-------- Provided records --------
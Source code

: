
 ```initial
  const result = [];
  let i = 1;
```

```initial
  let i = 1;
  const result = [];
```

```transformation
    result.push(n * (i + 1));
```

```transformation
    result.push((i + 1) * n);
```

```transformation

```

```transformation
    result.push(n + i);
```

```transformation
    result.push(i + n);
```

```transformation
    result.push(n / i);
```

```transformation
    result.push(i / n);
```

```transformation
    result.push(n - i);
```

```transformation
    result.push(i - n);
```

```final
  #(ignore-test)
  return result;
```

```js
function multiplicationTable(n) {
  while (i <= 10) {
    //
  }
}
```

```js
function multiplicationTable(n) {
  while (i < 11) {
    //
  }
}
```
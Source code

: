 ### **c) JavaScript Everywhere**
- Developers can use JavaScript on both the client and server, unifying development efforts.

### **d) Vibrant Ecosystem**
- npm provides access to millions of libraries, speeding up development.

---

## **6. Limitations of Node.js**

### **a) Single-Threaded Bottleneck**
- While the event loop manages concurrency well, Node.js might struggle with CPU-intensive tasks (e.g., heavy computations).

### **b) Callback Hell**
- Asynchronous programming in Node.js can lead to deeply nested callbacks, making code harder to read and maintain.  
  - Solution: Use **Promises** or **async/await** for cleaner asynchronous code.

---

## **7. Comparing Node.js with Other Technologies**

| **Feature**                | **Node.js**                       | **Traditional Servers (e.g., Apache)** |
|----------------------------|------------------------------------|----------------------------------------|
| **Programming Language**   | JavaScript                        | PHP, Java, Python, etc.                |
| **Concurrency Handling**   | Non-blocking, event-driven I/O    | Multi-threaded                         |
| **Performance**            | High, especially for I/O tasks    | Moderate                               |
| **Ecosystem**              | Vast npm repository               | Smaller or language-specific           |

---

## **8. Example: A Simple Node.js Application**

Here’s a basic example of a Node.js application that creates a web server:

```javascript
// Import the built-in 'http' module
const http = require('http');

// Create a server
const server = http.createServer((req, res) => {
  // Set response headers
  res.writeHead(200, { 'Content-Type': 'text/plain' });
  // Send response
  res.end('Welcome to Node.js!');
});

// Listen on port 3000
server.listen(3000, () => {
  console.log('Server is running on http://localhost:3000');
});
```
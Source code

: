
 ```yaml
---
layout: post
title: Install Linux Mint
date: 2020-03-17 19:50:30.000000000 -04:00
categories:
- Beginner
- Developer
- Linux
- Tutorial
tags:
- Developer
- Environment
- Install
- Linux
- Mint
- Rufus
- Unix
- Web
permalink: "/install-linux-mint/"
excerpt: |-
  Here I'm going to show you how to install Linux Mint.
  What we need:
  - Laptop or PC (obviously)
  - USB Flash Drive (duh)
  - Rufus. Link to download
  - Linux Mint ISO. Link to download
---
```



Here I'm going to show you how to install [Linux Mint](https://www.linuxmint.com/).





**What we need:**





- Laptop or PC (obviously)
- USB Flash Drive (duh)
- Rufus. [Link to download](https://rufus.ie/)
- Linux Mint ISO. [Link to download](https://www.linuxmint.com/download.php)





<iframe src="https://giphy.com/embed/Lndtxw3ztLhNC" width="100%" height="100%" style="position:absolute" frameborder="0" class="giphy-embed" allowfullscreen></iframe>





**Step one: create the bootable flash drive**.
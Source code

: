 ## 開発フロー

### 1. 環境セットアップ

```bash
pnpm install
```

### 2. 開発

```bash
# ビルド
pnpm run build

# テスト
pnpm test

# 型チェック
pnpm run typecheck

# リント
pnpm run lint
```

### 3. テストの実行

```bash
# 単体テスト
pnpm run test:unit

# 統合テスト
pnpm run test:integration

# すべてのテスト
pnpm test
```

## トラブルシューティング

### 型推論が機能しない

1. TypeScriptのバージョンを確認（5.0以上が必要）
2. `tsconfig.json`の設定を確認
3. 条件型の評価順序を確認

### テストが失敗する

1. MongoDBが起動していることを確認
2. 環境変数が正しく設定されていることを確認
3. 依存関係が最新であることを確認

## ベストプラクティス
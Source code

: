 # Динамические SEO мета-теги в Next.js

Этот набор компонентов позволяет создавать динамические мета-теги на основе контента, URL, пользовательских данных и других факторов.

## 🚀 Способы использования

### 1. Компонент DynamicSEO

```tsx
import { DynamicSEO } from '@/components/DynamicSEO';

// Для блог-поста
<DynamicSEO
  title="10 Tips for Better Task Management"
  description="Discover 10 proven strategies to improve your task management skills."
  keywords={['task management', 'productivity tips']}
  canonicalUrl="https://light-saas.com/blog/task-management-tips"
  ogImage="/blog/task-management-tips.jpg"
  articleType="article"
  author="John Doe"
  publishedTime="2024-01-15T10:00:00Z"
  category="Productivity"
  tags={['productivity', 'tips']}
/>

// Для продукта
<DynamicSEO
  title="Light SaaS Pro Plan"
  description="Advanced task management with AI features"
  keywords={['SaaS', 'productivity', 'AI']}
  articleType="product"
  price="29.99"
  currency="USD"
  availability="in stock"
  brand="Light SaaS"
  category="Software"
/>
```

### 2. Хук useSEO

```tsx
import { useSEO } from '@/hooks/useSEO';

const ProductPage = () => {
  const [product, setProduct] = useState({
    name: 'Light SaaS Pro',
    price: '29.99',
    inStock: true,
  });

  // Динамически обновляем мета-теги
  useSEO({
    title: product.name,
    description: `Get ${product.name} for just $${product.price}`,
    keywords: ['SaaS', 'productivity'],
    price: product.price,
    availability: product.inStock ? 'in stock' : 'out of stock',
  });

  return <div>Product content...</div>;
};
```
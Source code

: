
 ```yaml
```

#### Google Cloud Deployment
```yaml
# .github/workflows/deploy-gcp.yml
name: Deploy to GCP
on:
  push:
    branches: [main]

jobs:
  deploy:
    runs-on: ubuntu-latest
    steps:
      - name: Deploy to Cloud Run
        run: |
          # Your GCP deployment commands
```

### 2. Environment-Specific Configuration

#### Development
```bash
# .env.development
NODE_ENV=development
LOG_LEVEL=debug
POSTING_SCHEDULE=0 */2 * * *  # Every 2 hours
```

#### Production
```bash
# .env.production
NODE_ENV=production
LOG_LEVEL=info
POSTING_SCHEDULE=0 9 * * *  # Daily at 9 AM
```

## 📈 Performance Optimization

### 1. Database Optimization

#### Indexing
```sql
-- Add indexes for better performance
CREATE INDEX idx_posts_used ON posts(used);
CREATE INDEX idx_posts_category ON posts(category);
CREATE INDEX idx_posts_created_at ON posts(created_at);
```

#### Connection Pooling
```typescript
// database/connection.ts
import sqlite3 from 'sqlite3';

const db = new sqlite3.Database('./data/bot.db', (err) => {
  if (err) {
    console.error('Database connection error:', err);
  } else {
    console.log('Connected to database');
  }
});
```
--------
### Exercise prompt
Search the entries for the word "Ecosystem", then gather every line that has it.

### Solution to this exercise
### **d) Vibrant Ecosystem**
| **Ecosystem**              | Vast npm repository               | Smaller or language-specific           |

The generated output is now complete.